** ASSIGNMENT **
Please take the lines from the one holding "## Introduction" through the one holding "Gets single tenant" in the data below and copy them exactly.
[[ RAW DATA open ]]
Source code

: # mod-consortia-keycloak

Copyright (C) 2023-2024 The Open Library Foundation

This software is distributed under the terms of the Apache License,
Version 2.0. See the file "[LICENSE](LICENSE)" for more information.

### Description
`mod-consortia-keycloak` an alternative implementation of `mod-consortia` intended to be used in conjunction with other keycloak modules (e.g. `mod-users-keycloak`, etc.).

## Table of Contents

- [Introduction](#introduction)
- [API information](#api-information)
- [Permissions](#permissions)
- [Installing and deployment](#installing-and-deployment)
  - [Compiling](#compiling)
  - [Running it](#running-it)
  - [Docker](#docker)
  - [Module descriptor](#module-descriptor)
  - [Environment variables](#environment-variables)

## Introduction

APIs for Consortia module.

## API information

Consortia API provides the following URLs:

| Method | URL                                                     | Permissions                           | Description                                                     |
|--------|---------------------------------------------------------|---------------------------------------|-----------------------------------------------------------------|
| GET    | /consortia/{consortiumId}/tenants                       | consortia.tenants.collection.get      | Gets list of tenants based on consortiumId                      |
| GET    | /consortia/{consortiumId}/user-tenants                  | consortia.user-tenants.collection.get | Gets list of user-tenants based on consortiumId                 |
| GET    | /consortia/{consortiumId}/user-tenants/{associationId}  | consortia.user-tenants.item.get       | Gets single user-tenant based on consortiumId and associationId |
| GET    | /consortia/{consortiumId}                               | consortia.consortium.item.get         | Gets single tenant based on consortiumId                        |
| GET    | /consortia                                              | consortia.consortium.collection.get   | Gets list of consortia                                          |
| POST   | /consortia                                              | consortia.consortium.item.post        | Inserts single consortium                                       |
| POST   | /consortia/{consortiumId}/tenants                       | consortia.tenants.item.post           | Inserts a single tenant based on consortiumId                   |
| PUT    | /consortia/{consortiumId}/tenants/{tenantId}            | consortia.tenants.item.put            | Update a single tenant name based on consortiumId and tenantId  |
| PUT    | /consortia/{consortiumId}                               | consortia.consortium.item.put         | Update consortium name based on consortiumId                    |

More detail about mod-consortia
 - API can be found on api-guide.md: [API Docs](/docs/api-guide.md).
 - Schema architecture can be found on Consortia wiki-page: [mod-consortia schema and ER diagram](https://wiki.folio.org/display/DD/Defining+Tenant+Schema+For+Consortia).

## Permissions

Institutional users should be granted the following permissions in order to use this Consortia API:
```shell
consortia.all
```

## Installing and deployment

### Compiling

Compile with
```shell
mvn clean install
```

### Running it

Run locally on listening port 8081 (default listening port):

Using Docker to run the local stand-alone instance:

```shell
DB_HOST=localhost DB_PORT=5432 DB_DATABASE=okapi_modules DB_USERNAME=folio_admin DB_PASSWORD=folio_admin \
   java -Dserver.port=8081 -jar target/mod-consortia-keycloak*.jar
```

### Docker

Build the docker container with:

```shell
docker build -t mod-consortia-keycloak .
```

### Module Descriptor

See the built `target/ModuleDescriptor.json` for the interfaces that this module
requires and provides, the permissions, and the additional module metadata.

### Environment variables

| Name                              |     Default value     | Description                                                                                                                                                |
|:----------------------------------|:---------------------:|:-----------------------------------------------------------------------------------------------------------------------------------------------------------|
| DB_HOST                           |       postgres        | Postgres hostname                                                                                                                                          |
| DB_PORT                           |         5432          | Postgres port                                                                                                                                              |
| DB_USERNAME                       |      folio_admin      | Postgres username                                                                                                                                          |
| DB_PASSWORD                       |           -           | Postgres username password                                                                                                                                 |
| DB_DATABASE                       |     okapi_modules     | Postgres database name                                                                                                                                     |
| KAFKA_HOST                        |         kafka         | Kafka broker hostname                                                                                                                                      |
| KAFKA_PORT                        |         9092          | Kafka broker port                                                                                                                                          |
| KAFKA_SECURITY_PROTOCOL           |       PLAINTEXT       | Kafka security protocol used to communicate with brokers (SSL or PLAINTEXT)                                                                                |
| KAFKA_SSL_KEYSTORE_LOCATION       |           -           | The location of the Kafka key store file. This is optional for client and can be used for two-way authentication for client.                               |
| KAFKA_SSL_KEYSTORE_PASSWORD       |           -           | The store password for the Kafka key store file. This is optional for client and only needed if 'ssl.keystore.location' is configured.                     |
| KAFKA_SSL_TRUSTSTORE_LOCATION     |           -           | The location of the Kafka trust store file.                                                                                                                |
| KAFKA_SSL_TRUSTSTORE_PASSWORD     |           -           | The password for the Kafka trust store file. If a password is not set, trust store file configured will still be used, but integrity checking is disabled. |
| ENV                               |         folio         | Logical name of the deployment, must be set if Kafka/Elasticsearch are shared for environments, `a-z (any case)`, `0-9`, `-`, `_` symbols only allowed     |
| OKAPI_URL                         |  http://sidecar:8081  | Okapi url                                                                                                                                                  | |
[[ RAW DATA closed ]]
** TASK ANSWER **
## Introduction

APIs for Consortia module.

## API information

Consortia API provides the following URLs:

| Method | URL                                                     | Permissions                           | Description                                                     |
|--------|---------------------------------------------------------|---------------------------------------|-----------------------------------------------------------------|
| GET    | /consortia/{consortiumId}/tenants                       | consortia.tenants.collection.get      | Gets list of tenants based on consortiumId                      |
| GET    | /consortia/{consortiumId}/user-tenants                  | consortia.user-tenants.collection.get | Gets list of user-tenants based on consortiumId                 |
| GET    | /consortia/{consortiumId}/user-tenants/{associationId}  | consortia.user-tenants.item.get       | Gets single user-tenant based on consortiumId and associationId |
| GET    | /consortia/{consortiumId}                               | consortia.consortium.item.get         | Gets single tenant based on consortiumId                        |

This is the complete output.